- Born: 26 June 1975 (age 50) Pompei, Italy
- Occupation: Fashion designer

= Francesco Scognamiglio =

Italian fashion designer

Francesco Scognamiglio (born 26 June 1975) is an Italian fashion designer and businessman.

== Biography ==
Born in Pompei, the son of a lawyer, Scognamiglio studied at the Istituto Europeo del Design in Naples. After working for Versace, in 1998 he opened his first boutique in his hometown, and in 2000 he made his haute couture debut with a collection presented at Palazzo Barberini in Rome.

In 2009, Scognamiglio launched the male brand Allegri, and in 2013 he founded the Maison Francesco Scognamiglio.
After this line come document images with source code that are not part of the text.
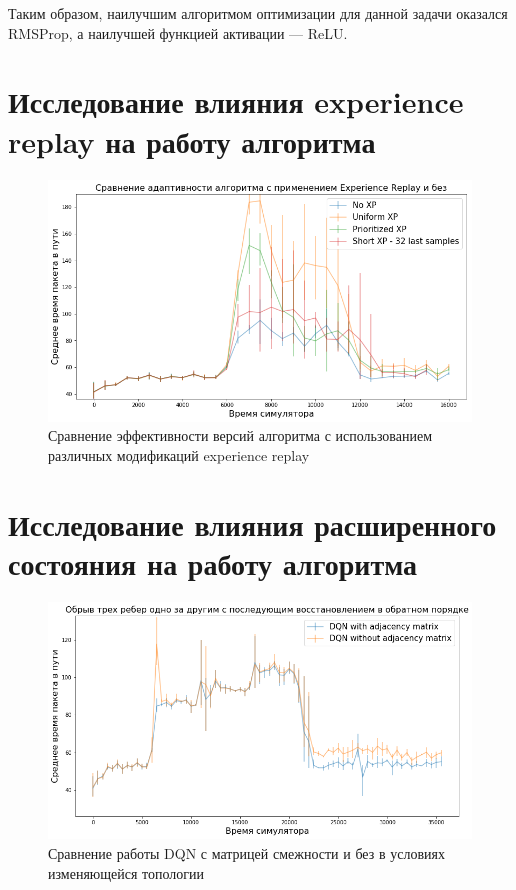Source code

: \documentclass[specification, annotation]{itmo-student-thesis}
\begin{document}
Таким образом, наилучшим алгоритмом оптимизации для данной задачи оказался
RMSProp, а наилучшей функцией активации --- ReLU.

\section{Исследование влияния experience replay на работу алгоритма}

\begin{figure}[!h]
  \caption{Сравнение эффективности версий алгоритма с использованием различных
    модификаций experience replay}\label{experiments-xp-variants}
  \centering
  \includegraphics[scale=0.6]{experiments-xp-variants}
\end{figure}

\section{Исследование влияния расширенного состояния на работу алгоритма}

\begin{figure}[!h]
  \caption{Сравнение работы DQN с матрицей смежности и без в условиях
    изменяющейся топологии}\label{experiment-with-without-amatrix}
  \centering
  \includegraphics[scale=0.6]{experiment-with-without-amatrix}
\end{figure}
\end{document}
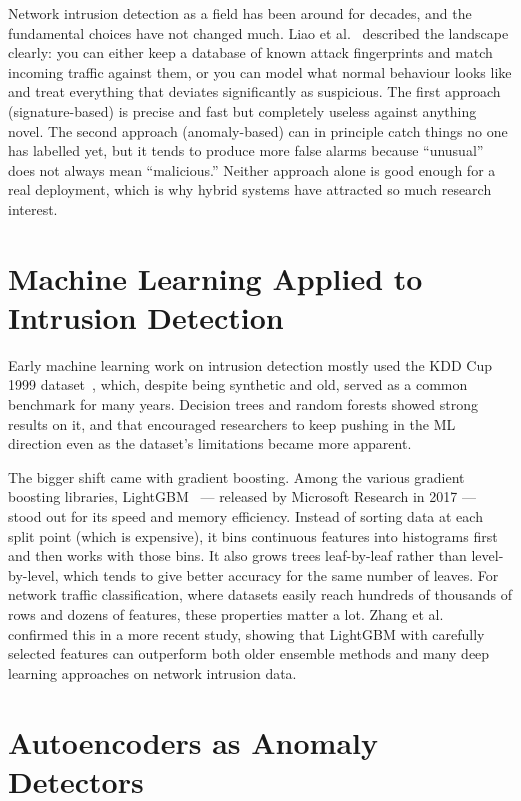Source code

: \documentclass[12pt,a4paper]{report}
\begin{document}
\noindent Network intrusion detection as a field has been around for decades, and the
fundamental choices have not changed much. Liao et al.~\cite{nids_survey} described
the landscape clearly: you can either keep a database of known attack fingerprints
and match incoming traffic against them, or you can model what normal behaviour looks
like and treat everything that deviates significantly as suspicious. The first approach
(signature-based) is precise and fast but completely useless against anything novel.
The second approach (anomaly-based) can in principle catch things no one has labelled
yet, but it tends to produce more false alarms because ``unusual'' does not always mean
``malicious.'' Neither approach alone is good enough for a real deployment, which is
why hybrid systems have attracted so much research interest.

\section{Machine Learning Applied to Intrusion Detection}

Early machine learning work on intrusion detection mostly used the KDD Cup 1999
dataset~\cite{kdd_cup}, which, despite being synthetic and old, served as a common
benchmark for many years. Decision trees and random forests showed strong results on
it, and that encouraged researchers to keep pushing in the ML direction even as the
dataset's limitations became more apparent.

\noindent The bigger shift came with gradient boosting. Among the various gradient
boosting libraries, LightGBM~\cite{lightgbm_paper} — released by Microsoft Research in
2017 — stood out for its speed and memory efficiency. Instead of sorting data at each
split point (which is expensive), it bins continuous features into histograms first and
then works with those bins. It also grows trees leaf-by-leaf rather than level-by-level,
which tends to give better accuracy for the same number of leaves. For network traffic
classification, where datasets easily reach hundreds of thousands of rows and dozens of
features, these properties matter a lot. Zhang et al.~\cite{lgbm_ids} confirmed this
in a more recent study, showing that LightGBM with carefully selected features can
outperform both older ensemble methods and many deep learning approaches on network
intrusion data.

\section{Autoencoders as Anomaly Detectors}
\end{document}
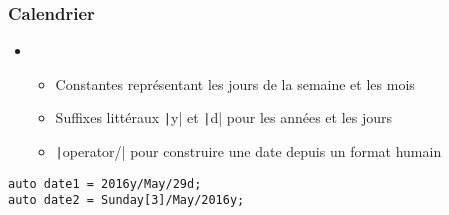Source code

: \documentclass[C++.tex]{subfiles}
\begin{document}
\begin{frame}[fragile]
	\frametitle{Calendrier}
	\begin{itemize}
		\item [] \begin{itemize}
			\item Constantes représentant les jours de la semaine et les mois
			\item Suffixes littéraux \texttt|y| et \texttt|d| pour les années et les jours
			\item \texttt|operator/| pour construire une date depuis un format humain
		\end{itemize}
	\end{itemize}

	\begin{verbatim}
auto date1 = 2016y/May/29d;
auto date2 = Sunday[3]/May/2016y;
	\end{verbatim}

\end{frame}
\end{document}
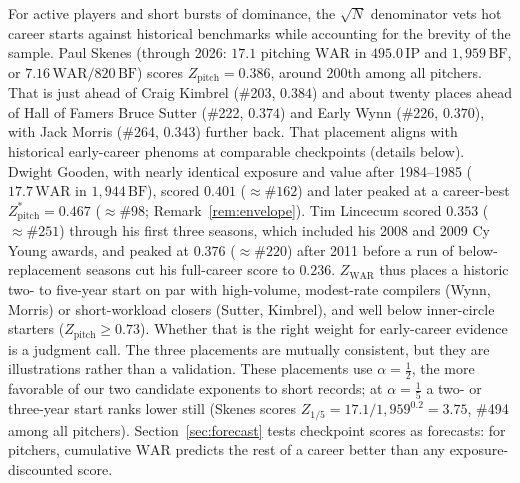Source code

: \documentclass[11pt,letterpaper]{article}
\theoremstyle{plain}
\theoremstyle{definition}
\theoremstyle{remark}
\newcommand{\WAR}{\mathrm{WAR}}
\newcommand{\BF}{\mathrm{BF}}
\newcommand{\IP}{\mathrm{IP}}
\newcommand{\ZWAR}{Z_{\WAR}}
\newcommand{\Zpitch}{Z_{\mathrm{pitch}}}
\begin{document}
For active players and short bursts of dominance, the $\sqrt N$ denominator vets hot career starts against historical benchmarks while accounting for the brevity of the sample. Paul Skenes (through 2026: $17.1$ pitching $\WAR$ in $495.0\,\IP$ and $1{,}959\,\BF$, or $7.16\,\WAR/820\,\BF$) scores $\Zpitch = 0.386$, around 200th among all pitchers. That is just ahead of Craig Kimbrel (\#203, $0.384$) and about twenty places ahead of Hall of Famers Bruce Sutter (\#222, $0.374$) and Early Wynn (\#226, $0.370$), with Jack Morris (\#264, $0.343$) further back. That placement aligns with historical early-career phenoms at comparable checkpoints (details below). Dwight Gooden, with nearly identical exposure and value after 1984--1985 ($17.7\,\WAR$ in $1{,}944\,\BF$), scored $0.401$ ($\approx \#162$) and later peaked at a career-best $\Zpitch^* = 0.467$ ($\approx \#98$; Remark~\ref{rem:envelope}). Tim Lincecum scored $0.353$ ($\approx \#251$) through his first three seasons, which included his 2008 and 2009 Cy Young awards, and peaked at $0.376$ ($\approx \#220$) after 2011 before a run of below-replacement seasons cut his full-career score to $0.236$.
$\ZWAR$ thus places a historic two- to five-year start on par with high-volume, modest-rate compilers (Wynn, Morris) or short-workload closers (Sutter, Kimbrel), and well below inner-circle starters ($\Zpitch \ge 0.73$). Whether that is the right weight for early-career evidence is a judgment call. The three placements are mutually consistent, but they are illustrations rather than a validation. These placements use $\alpha = \tfrac12$, the more favorable of our two candidate exponents to short records; at $\alpha = \tfrac15$ a two- or three-year start ranks lower still (Skenes scores $Z_{1/5} = 17.1/1{,}959^{0.2} = 3.75$, \#494 among all pitchers). Section~\ref{sec:forecast} tests checkpoint scores as forecasts: for pitchers, cumulative $\WAR$ predicts the rest of a career better than any exposure-discounted score.
\end{document}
In 2021, he sold his brands Francesco Scognamiglio and Maison Francesco Scognamiglio to Y Capital Management and started the haute couture and ready-to-wear brand Monogram. In 2025, he regained ownership of his name-bearing brands.

Celebrities dressed by Scognamiglio include Madonna, Lady Gaga, Rihanna, Beyoncé, Miley Cyrus, Nicole Kidman, Jennifer Lopez, Diane Keaton, Emma Watson, Nicki Minaj, Bjork, Tilda Swinton, Cate Blanchett, Kylie Minogue, Courtney Love, Paris Hilton, Ornella Muti, Zendaya.